What is expected: Search the entries below for "cite". Report each line where it occurs.

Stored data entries
* * * * * * * * *

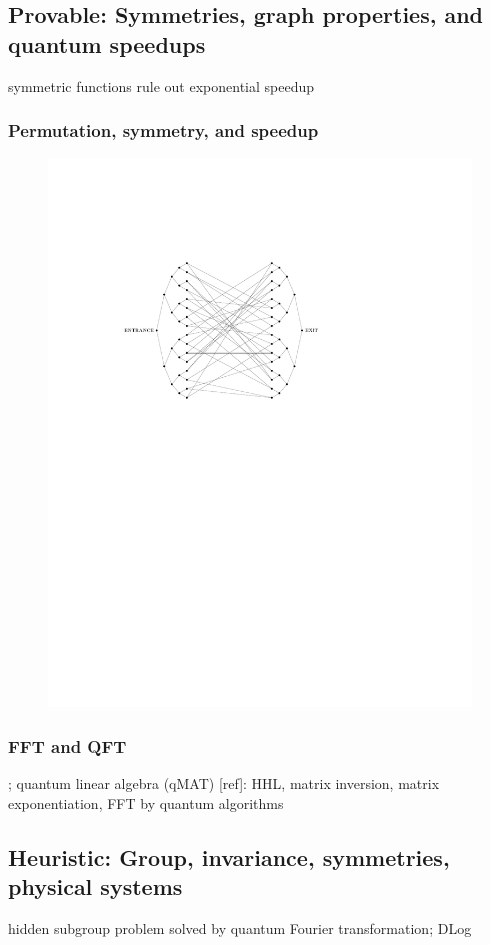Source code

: \subsection{Provable: Symmetries, graph properties, and quantum speedups}
symmetric functions rule out exponential speedup
\cite{ben-davidSymmetriesGraphProperties2020}

\subsubsection{Permutation, symmetry, and speedup}
\begin{figure}[!ht]
	\centering
	\includegraphics[width=.6\linewidth]{glued_tree.pdf}
	\caption{\cite{childsExponentialAlgorithmicSpeedup2003}}
\end{figure}

\subsubsection{FFT and QFT}
\cite{kondorGraphletSpectrum2009};
quantum linear algebra (qMAT) [ref]: HHL, matrix inversion, matrix exponentiation, FFT by quantum algorithms
\cite{sornsaengQuantumDiffusionMap2021}

\subsection{Heuristic: Group, invariance, symmetries, physical systems}
hidden subgroup problem solved by quantum Fourier transformation\cite{childsQuantumAlgorithmsAlgebraic2010};
DLog \cite{zhengSpeedingLearningQuantum2022}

* * * * * * * * *

Solution for this problem:
\cite{ben-davidSymmetriesGraphProperties2020}
	\caption{\cite{childsExponentialAlgorithmicSpeedup2003}}
\cite{kondorGraphletSpectrum2009};
\cite{sornsaengQuantumDiffusionMap2021}
hidden subgroup problem solved by quantum Fourier transformation\cite{childsQuantumAlgorithmsAlgebraic2010};
DLog \cite{zhengSpeedingLearningQuantum2022}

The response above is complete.